Calderón creía en un mundo gobernado por

un dios racional

Hacia 1600, la disyuntiva entre imagen y realidad clausura (puro El show de Truman) el célebre soneto atribuido por igual a Lupercio y a su hermano Bartolomé de Argensola (“Porque ese cielo azul que todos vemos / ni es cielo ni es azul / ¡Lástima grande / que no sea verdad tanta belleza!”), que el propio Calderón retomará, palabra más, palabra menos, en Saber del mal y del bien (1634), escrita un año antes de La vida es sueño. Y en 1613, para echar su cuarto a esas espadas, apuntilla Góngora en sus Soledades con estrofa memorable: “El sueño, autor de representaciones / en su teatro sobre el viento armado / sombras suele vestir de bulto bello”.

¿Existen, ahora que lo pienso, paralelismos o confluencias entre Calderón y Shakespeare? La relación, antes citada, entre La vida es sueño y Hamlet creo que está más centrada en el carácter atormentado y reflexivo de sus respectivos protagonistas y en la riqueza formal de ambos textos que en similitudes ideológicas de fondo.

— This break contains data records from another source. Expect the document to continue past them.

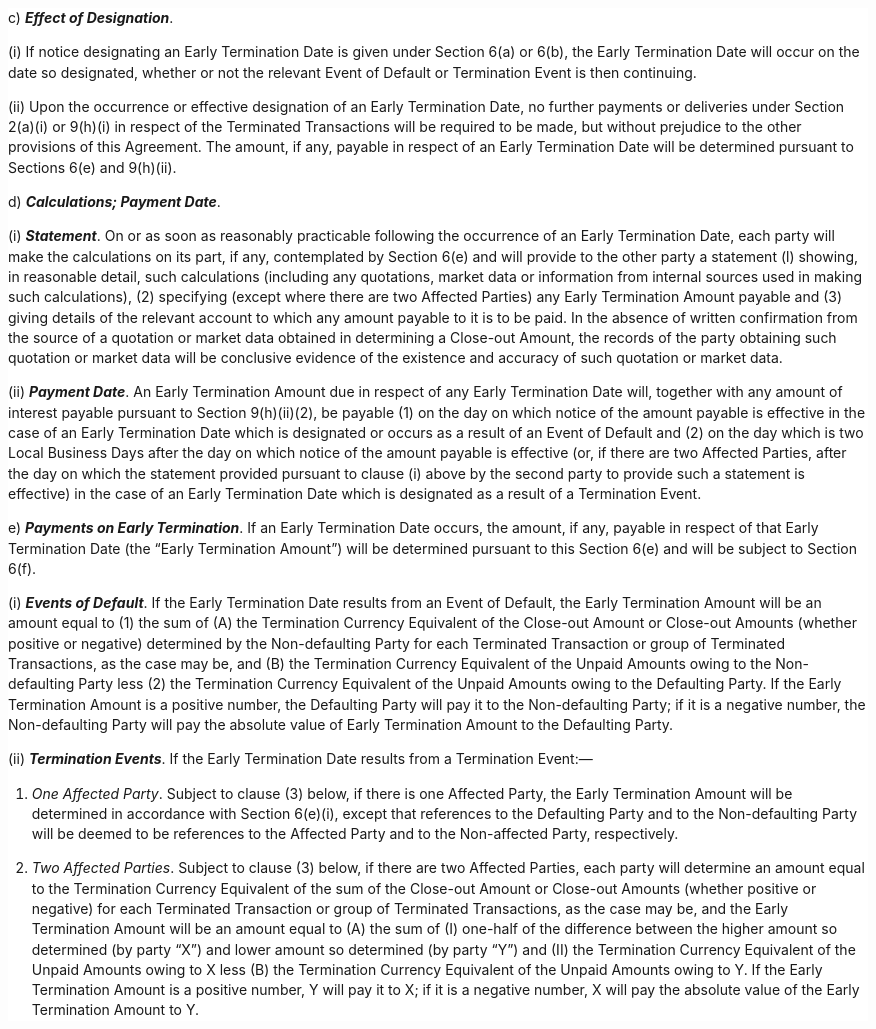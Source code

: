 c) ***Effect of Designation***.

(i) If notice designating an Early Termination Date is given under Section 6(a) or 6(b), the Early Termination Date will occur on the date so designated, whether or not the relevant Event of Default or Termination Event is then continuing.

(ii) Upon the occurrence or effective designation of an Early Termination Date, no further payments or deliveries under Section 2(a)(i) or 9(h)(i) in respect of the Terminated Transactions will be required to be made, but without prejudice to the other provisions of this Agreement. The amount, if any, payable in respect of an Early Termination Date will be determined pursuant to Sections 6(e) and 9(h)(ii).

d) ***Calculations; Payment Date***.

(i) ***Statement***. On or as soon as reasonably practicable following the occurrence of an Early Termination Date, each party will make the calculations on its part, if any, contemplated by Section 6(e) and will provide to the other party a statement (l) showing, in reasonable detail, such calculations (including any quotations, market data or information from internal sources used in making such calculations), (2) specifying (except where there are two Affected Parties) any Early Termination Amount payable and (3) giving details of the relevant account to which any amount payable to it is to be paid. In the absence of written confirmation from the source of a quotation or market data obtained in determining a Close-out Amount, the records of the party obtaining such quotation or market data will be conclusive evidence of the existence and accuracy of such quotation or market data.

(ii) ***Payment Date***. An Early Termination Amount due in respect of any Early Termination Date will, together with any amount of interest payable pursuant to Section 9(h)(ii)(2), be payable (1) on the day on which notice of the amount payable is effective in the case of an Early Termination Date which is designated or occurs as a result of an Event of Default and (2) on the day which is two Local Business Days after the day on which notice of the amount payable is effective (or, if there are two Affected Parties, after the day on which the statement provided pursuant to clause (i) above by the second party to provide such a statement is effective) in the case of an Early Termination Date which is designated as a result of a Termination Event.

e) ***Payments on Early Termination***. If an Early Termination Date occurs, the amount, if any, payable in respect of that Early Termination Date (the “Early Termination Amount”) will be determined pursuant to this Section 6(e) and will be subject to Section 6(f).

(i) ***Events of Default***. If the Early Termination Date results from an Event of Default, the Early Termination Amount will be an amount equal to (1) the sum of (A) the Termination Currency Equivalent of the Close-out Amount or Close-out Amounts (whether positive or negative) determined by the Non-defaulting Party for each Terminated Transaction or group of Terminated Transactions, as the case may be, and (B) the Termination Currency Equivalent of the Unpaid Amounts owing to the Non-defaulting Party less (2) the Termination Currency Equivalent of the Unpaid Amounts owing to the Defaulting Party. If the Early Termination Amount is a positive number, the Defaulting Party will pay it to the Non-defaulting Party; if it is a negative number, the Non-defaulting Party will pay the absolute value of Early Termination Amount to the Defaulting Party.

(ii) ***Termination Events***. If the Early Termination Date results from a Termination Event:―

  1) *One Affected Party*. Subject to clause (3) below, if there is one Affected Party, the Early Termination Amount will be determined in accordance with Section 6(e)(i), except that references to the Defaulting Party and to the Non-defaulting Party will be deemed to be references to the Affected Party and to the Non-affected Party, respectively.

  2) *Two Affected Parties*. Subject to clause (3) below, if there are two Affected Parties, each party will determine an amount equal to the Termination Currency Equivalent of the sum of the Close-out Amount or Close-out Amounts (whether positive or negative) for each Terminated Transaction or group of Terminated Transactions, as the case may be, and the Early Termination Amount will be an amount equal to (A) the sum of (I) one-half of the difference between the higher amount so determined (by party “X”) and lower amount so determined (by party “Y”) and (II) the Termination Currency Equivalent of the Unpaid Amounts owing to X less (B) the Termination Currency Equivalent of the Unpaid Amounts owing to Y. If the Early Termination Amount is a positive number, Y will pay it to X; if it is a negative number, X will pay the absolute value of the Early Termination Amount to Y.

Apuntaría, más bien, una posible conexión con La tempestad, que Shakespeare escribe en 1611: Basilio está cerca de Próspero, y hay algo indudablemente calibanesco en Segismundo.

Las lecturas de La vida es sueño son infinitas. Para unos, es una pieza de propaganda, que Calderón compuso para inculcar los dogmas de la Contrarreforma (libre albedrío católico frente a determinismo protestante), como ilustraría, entre muchos otros, el verso “porque el hado más esquivo / la inclinación más violenta / el planeta más impío / solo el albedrío inclinan / no fuerzan el albedrío” (idea que, por cierto, también aparece en El rey Lear de Shakespeare, acerca de la supuesta predestinación de los eclipses); para otros, Calderón sintetiza conceptos cercanos al hinduismo o el budismo, como este otro pasaje de Segismundo, coincidente con el pensamiento kármico: “Más, sea verdad o sueño / obrar bien es lo que importa / si fuera verdad, por serlo / si no, por ganar amigos / para cuando despertemos”.

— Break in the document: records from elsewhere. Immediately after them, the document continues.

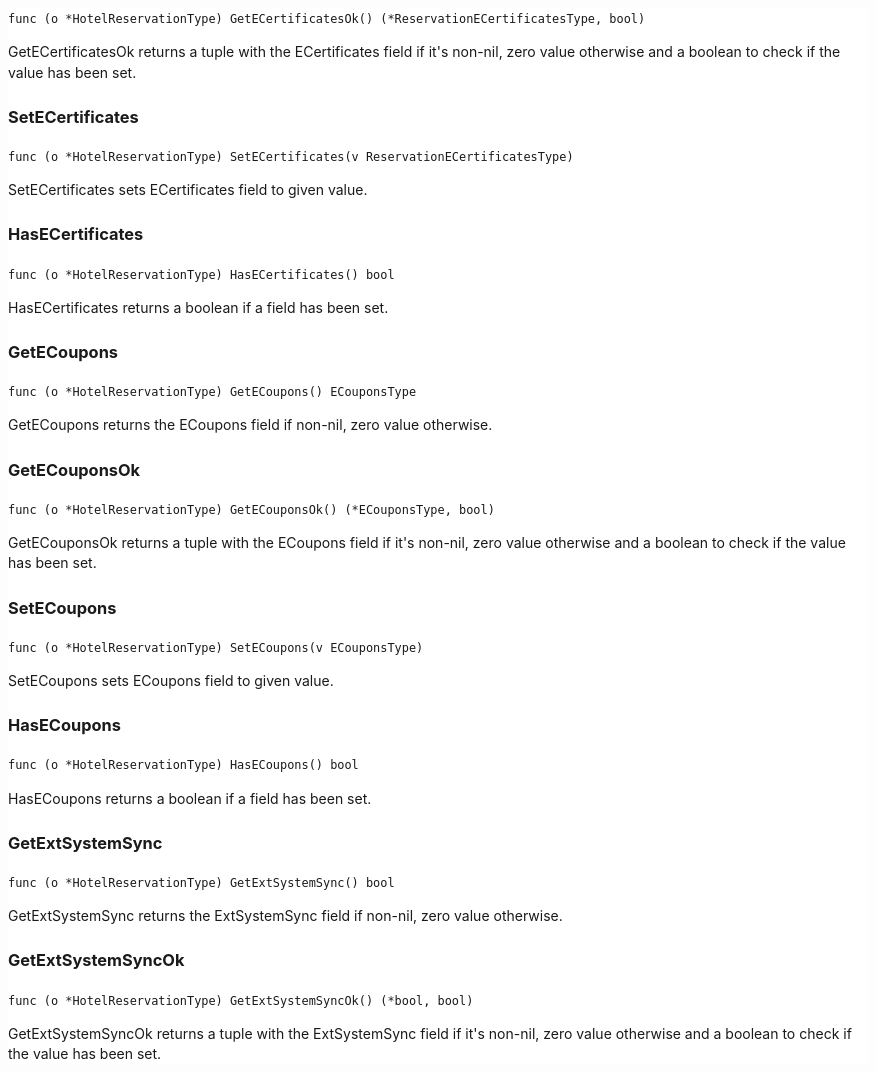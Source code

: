 `func (o *HotelReservationType) GetECertificatesOk() (*ReservationECertificatesType, bool)`

GetECertificatesOk returns a tuple with the ECertificates field if it's non-nil, zero value otherwise
and a boolean to check if the value has been set.

### SetECertificates

`func (o *HotelReservationType) SetECertificates(v ReservationECertificatesType)`

SetECertificates sets ECertificates field to given value.

### HasECertificates

`func (o *HotelReservationType) HasECertificates() bool`

HasECertificates returns a boolean if a field has been set.

### GetECoupons

`func (o *HotelReservationType) GetECoupons() ECouponsType`

GetECoupons returns the ECoupons field if non-nil, zero value otherwise.

### GetECouponsOk

`func (o *HotelReservationType) GetECouponsOk() (*ECouponsType, bool)`

GetECouponsOk returns a tuple with the ECoupons field if it's non-nil, zero value otherwise
and a boolean to check if the value has been set.

### SetECoupons

`func (o *HotelReservationType) SetECoupons(v ECouponsType)`

SetECoupons sets ECoupons field to given value.

### HasECoupons

`func (o *HotelReservationType) HasECoupons() bool`

HasECoupons returns a boolean if a field has been set.

### GetExtSystemSync

`func (o *HotelReservationType) GetExtSystemSync() bool`

GetExtSystemSync returns the ExtSystemSync field if non-nil, zero value otherwise.

### GetExtSystemSyncOk

`func (o *HotelReservationType) GetExtSystemSyncOk() (*bool, bool)`

GetExtSystemSyncOk returns a tuple with the ExtSystemSync field if it's non-nil, zero value otherwise
and a boolean to check if the value has been set.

Sí parece cosa cierta que Calderón creía en un mundo gobernado por un dios racional, a quien el hombre podía acceder, justamente, a través de la razón, concepto que parece capital en el aire de su tiempo: tan solo dos años separan la escritura de La vida es sueño y la del Discurso del método de Descartes. Como Pascal y Gracián, Calderón estudió en la Compañía de Jesús que, en certeras palabras de Javier Aparicio, “le contagiaría para siempre la escenografía mental de la meditación imaginativa de los Ejercicios ignacianos, la filosofía ascética que organiza su universo dramático, el estoicismo senequista y un denodado espíritu erudito”.

El brillantísimo juego conceptual de La vida es sueño nos hace olvidar a veces la belleza de su forma. “El lenguaje de La vida es sueño”, escribió Luca Ronconi, “posee una extraordinaria y teatralísima economía expresiva. Frente a la impetuosidad torrencial de Shakespeare, su rigurosa concisión comprime, en rápidos juegos lingüísticos, complicados pasajes intelectuales y sinuosos estados de ánimo”.